▸ **TASK PROMPT**:
Exactly as written, print out each entry in the data, with no pictures.

* * * * *

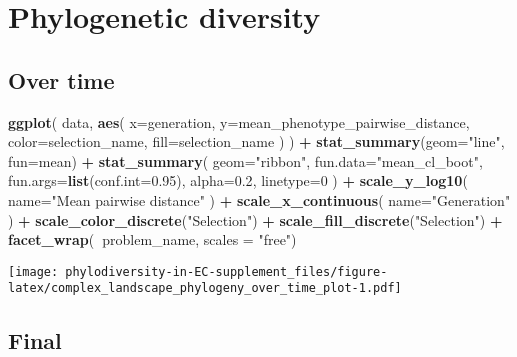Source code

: \documentclass[]{book}
\newenvironment{Shaded}{\begin{snugshade}}{\end{snugshade}}
\newcommand{\DataTypeTok}[1]{\textcolor[rgb]{0.13,0.29,0.53}{#1}}
\newcommand{\DecValTok}[1]{\textcolor[rgb]{0.00,0.00,0.81}{#1}}
\newcommand{\FloatTok}[1]{\textcolor[rgb]{0.00,0.00,0.81}{#1}}
\newcommand{\KeywordTok}[1]{\textcolor[rgb]{0.13,0.29,0.53}{\textbf{#1}}}
\newcommand{\NormalTok}[1]{#1}
\newcommand{\OperatorTok}[1]{\textcolor[rgb]{0.81,0.36,0.00}{\textbf{#1}}}
\newcommand{\StringTok}[1]{\textcolor[rgb]{0.31,0.60,0.02}{#1}}
\begin{document}
\hypertarget{phylogenetic-diversity-1}{%
\section{Phylogenetic diversity}\label{phylogenetic-diversity-1}}

\hypertarget{over-time-4}{%
\subsection{Over time}\label{over-time-4}}

\begin{Shaded}
\begin{Highlighting}[]
\KeywordTok{ggplot}\NormalTok{(}
\NormalTok{    data,}
    \KeywordTok{aes}\NormalTok{(}
      \DataTypeTok{x=}\NormalTok{generation,}
      \DataTypeTok{y=}\NormalTok{mean_phenotype_pairwise_distance,}
      \DataTypeTok{color=}\NormalTok{selection_name,}
      \DataTypeTok{fill=}\NormalTok{selection_name}
\NormalTok{    )}
\NormalTok{  ) }\OperatorTok{+}
\StringTok{  }\KeywordTok{stat_summary}\NormalTok{(}\DataTypeTok{geom=}\StringTok{"line"}\NormalTok{, }\DataTypeTok{fun=}\NormalTok{mean) }\OperatorTok{+}
\StringTok{  }\KeywordTok{stat_summary}\NormalTok{(}
    \DataTypeTok{geom=}\StringTok{"ribbon"}\NormalTok{,}
    \DataTypeTok{fun.data=}\StringTok{"mean_cl_boot"}\NormalTok{,}
    \DataTypeTok{fun.args=}\KeywordTok{list}\NormalTok{(}\DataTypeTok{conf.int=}\FloatTok{0.95}\NormalTok{),}
    \DataTypeTok{alpha=}\FloatTok{0.2}\NormalTok{,}
    \DataTypeTok{linetype=}\DecValTok{0}
\NormalTok{  ) }\OperatorTok{+}
\StringTok{  }\KeywordTok{scale_y_log10}\NormalTok{(}
    \DataTypeTok{name=}\StringTok{"Mean pairwise distance"}
\NormalTok{  ) }\OperatorTok{+}
\StringTok{  }\KeywordTok{scale_x_continuous}\NormalTok{(}
    \DataTypeTok{name=}\StringTok{"Generation"}
\NormalTok{  ) }\OperatorTok{+}
\StringTok{  }\KeywordTok{scale_color_discrete}\NormalTok{(}\StringTok{"Selection"}\NormalTok{) }\OperatorTok{+}
\StringTok{  }\KeywordTok{scale_fill_discrete}\NormalTok{(}\StringTok{"Selection"}\NormalTok{) }\OperatorTok{+}
\StringTok{  }\KeywordTok{facet_wrap}\NormalTok{(}\OperatorTok{~}\NormalTok{problem_name, }\DataTypeTok{scales =} \StringTok{"free"}\NormalTok{)}
\end{Highlighting}
\end{Shaded}

\texttt{[image: phylodiversity-in-EC-supplement\_files/figure-latex/complex\_landscape\_phylogeny\_over\_time\_plot-1.pdf]}

\hypertarget{final-4}{%
\subsection{Final}\label{final-4}}
\end{document}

* * * * *

▸ **ANSWER SECTION**:
Source code

: \documentclass[]{book}
\newenvironment{Shaded}{\begin{snugshade}}{\end{snugshade}}
\newcommand{\DataTypeTok}[1]{\textcolor[rgb]{0.13,0.29,0.53}{#1}}
\newcommand{\DecValTok}[1]{\textcolor[rgb]{0.00,0.00,0.81}{#1}}
\newcommand{\FloatTok}[1]{\textcolor[rgb]{0.00,0.00,0.81}{#1}}
\newcommand{\KeywordTok}[1]{\textcolor[rgb]{0.13,0.29,0.53}{\textbf{#1}}}
\newcommand{\NormalTok}[1]{#1}
\newcommand{\OperatorTok}[1]{\textcolor[rgb]{0.81,0.36,0.00}{\textbf{#1}}}
\newcommand{\StringTok}[1]{\textcolor[rgb]{0.31,0.60,0.02}{#1}}
\begin{document}
\hypertarget{phylogenetic-diversity-1}{%
\section{Phylogenetic diversity}\label{phylogenetic-diversity-1}}

\hypertarget{over-time-4}{%
\subsection{Over time}\label{over-time-4}}

\begin{Shaded}
\begin{Highlighting}[]
\KeywordTok{ggplot}\NormalTok{(}
\NormalTok{    data,}
    \KeywordTok{aes}\NormalTok{(}
      \DataTypeTok{x=}\NormalTok{generation,}
      \DataTypeTok{y=}\NormalTok{mean_phenotype_pairwise_distance,}
      \DataTypeTok{color=}\NormalTok{selection_name,}
      \DataTypeTok{fill=}\NormalTok{selection_name}
\NormalTok{    )}
\NormalTok{  ) }\OperatorTok{+}
\StringTok{  }\KeywordTok{stat_summary}\NormalTok{(}\DataTypeTok{geom=}\StringTok{"line"}\NormalTok{, }\DataTypeTok{fun=}\NormalTok{mean) }\OperatorTok{+}
\StringTok{  }\KeywordTok{stat_summary}\NormalTok{(}
    \DataTypeTok{geom=}\StringTok{"ribbon"}\NormalTok{,}
    \DataTypeTok{fun.data=}\StringTok{"mean_cl_boot"}\NormalTok{,}
    \DataTypeTok{fun.args=}\KeywordTok{list}\NormalTok{(}\DataTypeTok{conf.int=}\FloatTok{0.95}\NormalTok{),}
    \DataTypeTok{alpha=}\FloatTok{0.2}\NormalTok{,}
    \DataTypeTok{linetype=}\DecValTok{0}
\NormalTok{  ) }\OperatorTok{+}
\StringTok{  }\KeywordTok{scale_y_log10}\NormalTok{(}
    \DataTypeTok{name=}\StringTok{"Mean pairwise distance"}
\NormalTok{  ) }\OperatorTok{+}
\StringTok{  }\KeywordTok{scale_x_continuous}\NormalTok{(}
    \DataTypeTok{name=}\StringTok{"Generation"}
\NormalTok{  ) }\OperatorTok{+}
\StringTok{  }\KeywordTok{scale_color_discrete}\NormalTok{(}\StringTok{"Selection"}\NormalTok{) }\OperatorTok{+}
\StringTok{  }\KeywordTok{scale_fill_discrete}\NormalTok{(}\StringTok{"Selection"}\NormalTok{) }\OperatorTok{+}
\StringTok{  }\KeywordTok{facet_wrap}\NormalTok{(}\OperatorTok{~}\NormalTok{problem_name, }\DataTypeTok{scales =} \StringTok{"free"}\NormalTok{)}
\end{Highlighting}
\end{Shaded}

\texttt{[image: phylodiversity-in-EC-supplement\_files/figure-latex/complex\_landscape\_phylogeny\_over\_time\_plot-1.pdf]}

\hypertarget{final-4}{%
\subsection{Final}\label{final-4}}
\end{document}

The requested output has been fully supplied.